:: Your objective ::
Count every line below that contains "biodiversity", then give that count and nothing else.

:: The data ::

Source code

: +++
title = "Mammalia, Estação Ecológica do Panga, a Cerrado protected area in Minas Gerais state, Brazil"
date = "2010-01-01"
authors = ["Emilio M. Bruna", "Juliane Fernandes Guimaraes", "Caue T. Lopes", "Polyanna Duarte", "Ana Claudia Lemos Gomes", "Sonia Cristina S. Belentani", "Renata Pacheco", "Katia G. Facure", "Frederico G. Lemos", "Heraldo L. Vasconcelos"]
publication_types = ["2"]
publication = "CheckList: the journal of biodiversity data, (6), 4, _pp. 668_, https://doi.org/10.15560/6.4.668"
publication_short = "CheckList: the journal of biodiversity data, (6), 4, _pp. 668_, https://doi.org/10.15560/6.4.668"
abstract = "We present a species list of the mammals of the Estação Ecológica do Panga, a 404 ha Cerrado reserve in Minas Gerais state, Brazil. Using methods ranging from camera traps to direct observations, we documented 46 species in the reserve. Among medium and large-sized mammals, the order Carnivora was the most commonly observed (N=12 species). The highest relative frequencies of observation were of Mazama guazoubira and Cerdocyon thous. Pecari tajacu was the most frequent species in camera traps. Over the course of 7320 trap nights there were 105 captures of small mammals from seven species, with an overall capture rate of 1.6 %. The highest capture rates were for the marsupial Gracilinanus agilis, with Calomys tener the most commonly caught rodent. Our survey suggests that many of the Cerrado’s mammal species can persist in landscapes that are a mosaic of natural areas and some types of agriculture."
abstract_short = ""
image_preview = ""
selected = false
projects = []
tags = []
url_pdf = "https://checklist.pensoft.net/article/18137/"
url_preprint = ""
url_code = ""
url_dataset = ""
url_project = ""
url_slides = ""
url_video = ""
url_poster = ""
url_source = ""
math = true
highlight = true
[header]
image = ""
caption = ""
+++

:: Your solution ::
2